Laser desorption postionization mass spectrometry (LDPI-MS) with 8.0-12.5 eV vacuum ultraviolet synchrotron radiation is used to single photon ionize antibiotics and extracellular neutrals that are laser desorbed both from neat and intact bacterial biofilms. Neat antibiotics are optimally detected using 10.5 eV LDPI-MS but can be ionized using 8.0 eV radiation, in agreement with prior work using 7.87 eV LDPI-MS. Tunable vacuum ultraviolet radiation also postionizes laser desorbed neutrals of antibiotics and extracellular material from within intact bacterial biofilms. Different extracellular material is observed by LDPI-MS in response to rifampicin or trimethoprim antibiotic treatment.
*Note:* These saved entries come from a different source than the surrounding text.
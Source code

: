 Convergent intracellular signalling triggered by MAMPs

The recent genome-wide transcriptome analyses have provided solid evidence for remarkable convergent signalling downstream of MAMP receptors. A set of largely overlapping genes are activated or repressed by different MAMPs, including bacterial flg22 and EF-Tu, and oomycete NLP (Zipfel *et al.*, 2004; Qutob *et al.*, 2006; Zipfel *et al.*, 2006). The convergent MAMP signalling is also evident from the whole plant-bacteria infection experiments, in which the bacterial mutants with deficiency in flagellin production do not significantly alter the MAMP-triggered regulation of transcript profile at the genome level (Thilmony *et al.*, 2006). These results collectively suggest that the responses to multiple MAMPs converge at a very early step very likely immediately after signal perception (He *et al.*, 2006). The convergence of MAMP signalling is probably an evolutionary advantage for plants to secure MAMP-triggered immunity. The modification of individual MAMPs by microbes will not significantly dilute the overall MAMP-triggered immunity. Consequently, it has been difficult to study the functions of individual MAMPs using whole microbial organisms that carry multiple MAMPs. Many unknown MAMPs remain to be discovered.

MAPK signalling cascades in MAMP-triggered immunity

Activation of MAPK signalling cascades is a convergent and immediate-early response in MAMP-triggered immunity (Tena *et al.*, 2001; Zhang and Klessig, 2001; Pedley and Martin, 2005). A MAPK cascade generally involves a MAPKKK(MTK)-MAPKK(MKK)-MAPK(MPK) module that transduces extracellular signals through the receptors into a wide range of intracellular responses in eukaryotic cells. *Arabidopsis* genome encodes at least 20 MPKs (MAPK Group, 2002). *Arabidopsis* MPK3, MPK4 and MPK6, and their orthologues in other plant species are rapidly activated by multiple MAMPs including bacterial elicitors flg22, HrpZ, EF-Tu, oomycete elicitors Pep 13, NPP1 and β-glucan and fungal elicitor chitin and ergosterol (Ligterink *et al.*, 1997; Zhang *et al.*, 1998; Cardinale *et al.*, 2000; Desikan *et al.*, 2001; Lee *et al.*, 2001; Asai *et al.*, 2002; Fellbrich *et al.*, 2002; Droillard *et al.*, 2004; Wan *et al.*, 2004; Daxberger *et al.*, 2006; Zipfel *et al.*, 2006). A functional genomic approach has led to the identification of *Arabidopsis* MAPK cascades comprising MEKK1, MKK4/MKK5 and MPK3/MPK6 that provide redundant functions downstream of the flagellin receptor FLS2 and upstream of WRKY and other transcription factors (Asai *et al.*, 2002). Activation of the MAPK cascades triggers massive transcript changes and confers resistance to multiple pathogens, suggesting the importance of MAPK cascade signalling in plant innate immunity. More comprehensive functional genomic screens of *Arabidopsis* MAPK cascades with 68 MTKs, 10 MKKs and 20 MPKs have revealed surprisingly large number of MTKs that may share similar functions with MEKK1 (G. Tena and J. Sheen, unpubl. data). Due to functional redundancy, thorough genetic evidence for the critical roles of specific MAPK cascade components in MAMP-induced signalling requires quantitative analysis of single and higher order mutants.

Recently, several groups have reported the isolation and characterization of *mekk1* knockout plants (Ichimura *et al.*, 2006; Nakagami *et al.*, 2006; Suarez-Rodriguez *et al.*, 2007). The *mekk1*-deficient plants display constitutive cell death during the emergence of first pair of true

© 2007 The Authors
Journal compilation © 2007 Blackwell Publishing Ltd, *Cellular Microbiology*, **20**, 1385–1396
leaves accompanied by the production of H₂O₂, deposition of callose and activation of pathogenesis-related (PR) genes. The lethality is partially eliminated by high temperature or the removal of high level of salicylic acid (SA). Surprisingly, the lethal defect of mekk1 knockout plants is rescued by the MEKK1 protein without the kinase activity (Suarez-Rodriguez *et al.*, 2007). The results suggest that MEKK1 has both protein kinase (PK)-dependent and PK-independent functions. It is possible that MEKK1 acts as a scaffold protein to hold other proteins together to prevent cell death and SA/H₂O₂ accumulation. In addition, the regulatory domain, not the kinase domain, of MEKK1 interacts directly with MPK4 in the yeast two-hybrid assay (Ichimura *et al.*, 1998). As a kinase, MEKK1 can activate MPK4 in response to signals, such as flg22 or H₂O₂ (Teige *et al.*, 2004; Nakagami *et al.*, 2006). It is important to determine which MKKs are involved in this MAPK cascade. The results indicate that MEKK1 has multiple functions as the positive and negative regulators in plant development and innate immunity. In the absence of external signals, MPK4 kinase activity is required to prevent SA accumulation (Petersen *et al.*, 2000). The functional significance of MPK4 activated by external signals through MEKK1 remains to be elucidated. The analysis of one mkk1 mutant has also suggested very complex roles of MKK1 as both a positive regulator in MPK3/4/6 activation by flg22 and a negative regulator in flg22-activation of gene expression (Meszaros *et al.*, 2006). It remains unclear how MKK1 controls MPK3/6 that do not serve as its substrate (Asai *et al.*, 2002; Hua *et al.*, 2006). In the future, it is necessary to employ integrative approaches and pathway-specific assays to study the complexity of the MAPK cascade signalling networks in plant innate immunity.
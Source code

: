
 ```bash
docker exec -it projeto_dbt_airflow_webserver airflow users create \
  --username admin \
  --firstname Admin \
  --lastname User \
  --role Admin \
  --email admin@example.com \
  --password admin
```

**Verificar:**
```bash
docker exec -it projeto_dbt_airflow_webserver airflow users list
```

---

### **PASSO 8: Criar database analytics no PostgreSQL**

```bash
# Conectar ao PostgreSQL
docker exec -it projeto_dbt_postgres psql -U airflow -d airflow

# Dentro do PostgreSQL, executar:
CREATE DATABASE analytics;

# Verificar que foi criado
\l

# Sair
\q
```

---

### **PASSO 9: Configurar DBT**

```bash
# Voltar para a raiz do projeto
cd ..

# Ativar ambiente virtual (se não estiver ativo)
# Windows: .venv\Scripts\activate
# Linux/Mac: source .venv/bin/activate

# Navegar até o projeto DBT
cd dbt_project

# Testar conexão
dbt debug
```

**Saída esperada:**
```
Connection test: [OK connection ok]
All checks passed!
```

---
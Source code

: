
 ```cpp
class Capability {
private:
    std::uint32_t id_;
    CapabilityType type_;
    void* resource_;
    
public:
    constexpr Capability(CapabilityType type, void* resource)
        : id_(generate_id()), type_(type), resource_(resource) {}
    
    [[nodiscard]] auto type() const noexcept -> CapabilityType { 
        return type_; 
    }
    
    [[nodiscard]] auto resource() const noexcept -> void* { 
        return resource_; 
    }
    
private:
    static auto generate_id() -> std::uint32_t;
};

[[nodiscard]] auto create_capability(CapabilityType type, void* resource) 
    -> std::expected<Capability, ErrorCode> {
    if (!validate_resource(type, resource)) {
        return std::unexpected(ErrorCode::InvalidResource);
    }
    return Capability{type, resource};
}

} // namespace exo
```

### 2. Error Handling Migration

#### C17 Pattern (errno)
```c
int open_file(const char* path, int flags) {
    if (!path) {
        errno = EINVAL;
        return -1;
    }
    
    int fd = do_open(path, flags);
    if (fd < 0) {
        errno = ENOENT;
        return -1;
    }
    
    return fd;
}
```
Once again, 10.5 eV LDPI-MS displays the optimum trade-off between improved sensitivity and minimum fragmentation. Higher energy photons at 12.5 eV produce significant parent ion signal, but fragment intensity and other low mass ions are also enhanced. No matrix is added to enhance desorption, which is performed at peak power densities insufficient to directly produce ions, thus allowing observation of true VUV postionization mass spectra of antibiotic treated biofilms.